The Art of Breaking Chains and Taking Names

Breaking Chains BlueGary ‘Z’ McGee, Staff Writer
Waking Times

“The most dangerous man to any government is the man who is able to think things out for himself, without regard to the prevailing superstitions and taboos. Almost inevitably he comes to the conclusion that the government he lives under is dishonest, insane, and intolerable.” –H.L. Mencken

Here’s the thing: you are a force to be reckoned with. The question is, what kind of force are you? Are you a weak force or a strong force? Are you indifferent or cool with being different? Are you ordinary or extraordinary? Are you healthy or unhealthy? Are you a victim or a warrior? Are you codependent or independent? Are you a pawn or have you learned how to turn the tables on power? Are you a lamb afraid of wolves or are you a lion keeping wolves in check? Are you overly independent or have you made Ego your bitch and become interdependent? Are you allowing the world to kick your ass or have you flipped the script? Are you a slave or the one who breaks chains?

First off, it’s high time that you realized everything is connected and everything changes. That means you. That means you are connected to everything else. That means you will change. You are a force of nature first, a person second. The force of nature part is the interconnected-everything-changes part. The person part is how you react to this absolute fact. Indeed, there is more to being human than choice, there’s vicissitude. All your anxiety and stress, all your depression and despair, all your neurosis and psychosis, and all your fretfulness and dissociation comes from your having suppressed this absolute fact: everything is connected, and everything changes. You can either align yourself with it or be at odds against it. The choice is yours.

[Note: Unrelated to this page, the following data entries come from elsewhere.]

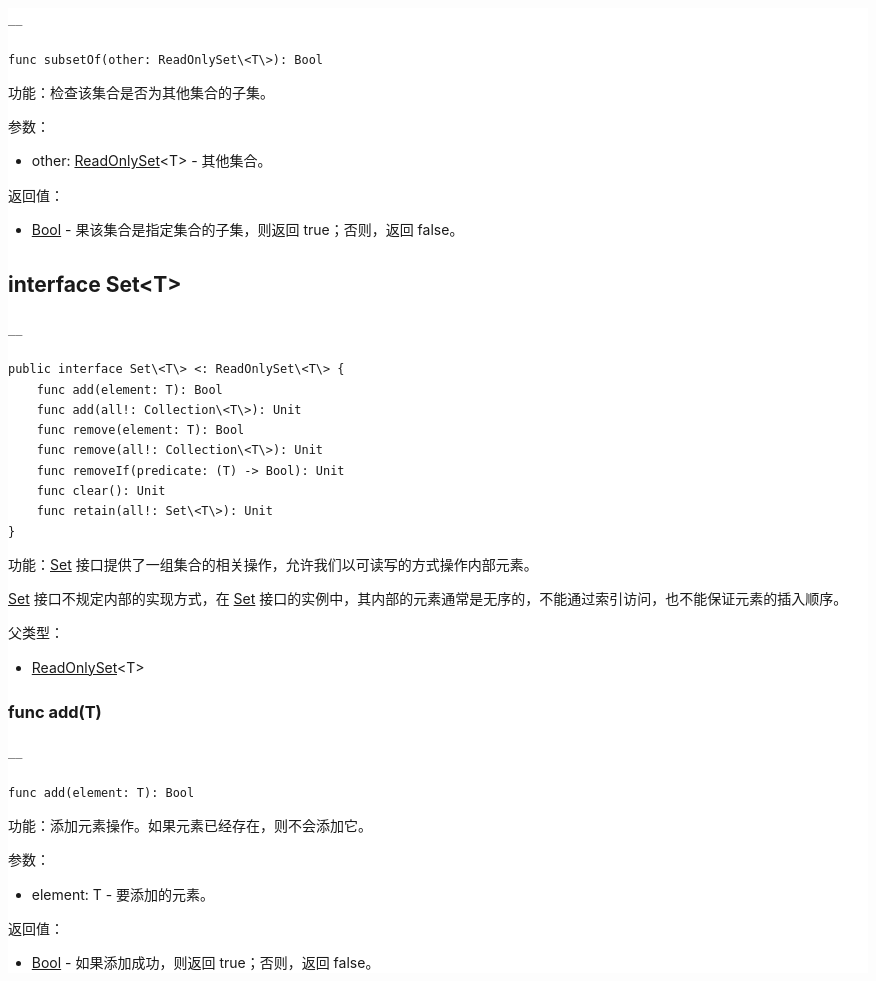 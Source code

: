     __
    
    func subsetOf(other: ReadOnlySet\<T\>): Bool
    
功能：检查该集合是否为其他集合的子集。

参数：

  * other: [ReadOnlySet](https://docs.cangjie-lang.cn/docs/1.0.1/libs/std/collection/collection_package_api/collection_package_interface.html#interface-readonlysett)\<T\> \- 其他集合。

返回值：

  * [Bool](https://docs.cangjie-lang.cn/docs/1.0.1/libs/std/core/core_package_api/core_package_intrinsics.html#bool) \- 果该集合是指定集合的子集，则返回 true；否则，返回 false。

## interface Set\<T\>
    
    __
    
    public interface Set\<T\> <: ReadOnlySet\<T\> {
        func add(element: T): Bool
        func add(all!: Collection\<T\>): Unit
        func remove(element: T): Bool
        func remove(all!: Collection\<T\>): Unit
        func removeIf(predicate: (T) -> Bool): Unit
        func clear(): Unit
        func retain(all!: Set\<T\>): Unit
    }
    
功能：[Set](https://docs.cangjie-lang.cn/docs/1.0.1/libs/std/collection/collection_package_api/collection_package_interface.html#interface-sett) 接口提供了一组集合的相关操作，允许我们以可读写的方式操作内部元素。

[Set](https://docs.cangjie-lang.cn/docs/1.0.1/libs/std/collection/collection_package_api/collection_package_interface.html#interface-sett) 接口不规定内部的实现方式，在 [Set](https://docs.cangjie-lang.cn/docs/1.0.1/libs/std/collection/collection_package_api/collection_package_interface.html#interface-sett) 接口的实例中，其内部的元素通常是无序的，不能通过索引访问，也不能保证元素的插入顺序。

父类型：

  * [ReadOnlySet](https://docs.cangjie-lang.cn/docs/1.0.1/libs/std/collection/collection_package_api/collection_package_interface.html#interface-readonlysett)\<T\>

### func add\(T\)
    
    __
    
    func add(element: T): Bool
    
功能：添加元素操作。如果元素已经存在，则不会添加它。

参数：

  * element: T - 要添加的元素。

返回值：

  * [Bool](https://docs.cangjie-lang.cn/docs/1.0.1/libs/std/core/core_package_api/core_package_intrinsics.html#bool) \- 如果添加成功，则返回 true；否则，返回 false。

  • This article is about aggressively getting back into alignment with the cosmos. It’s about soul reorientation, existential realignment, and spiritual readjustment. It’s about untangling ourselves from the briar patch of human ignorance. It’s about getting back to a place, a sacred space, where we can resonate with being an interdependent force once again. A force that must change, and keep changing, lest it devolve into being stuck, stagnant, and corrupt. And it starts with breaking chains.

    Break Chains

    “If you don’t get what you want, you suffer; if you get what you don’t want, you suffer; even when you get exactly what you want, you still suffer because you can’t hold on to it forever. Your mind is your predicament. It wants to be free of change. Free of pain, free of the obligations of life and death. But change is law and no amount of pretending will alter that reality.” –Socrates

    If you’re addicted to safety, security, and comfort, then you’re probably overly domesticated and in dire need of a wakeup call. You probably cannot see the chains for the flowers (i.e. forest for the trees). You have been overwhelmed by luxury. Your comfort is a too-much thing. Your domestic order is a too-soft prison. Break the chains. Fight against the shackles of the proper and suitable. Fuck props! Fuck suits! Break through the cages of expectation and conformity. Snap at jobs and desks. Spit at salaries and products and bills. Snarl at consumerism and overindulgence and too many things things things. It was Rousseau who revealed how our culture merely “weaves garlands of flowers around the chains that bind us.”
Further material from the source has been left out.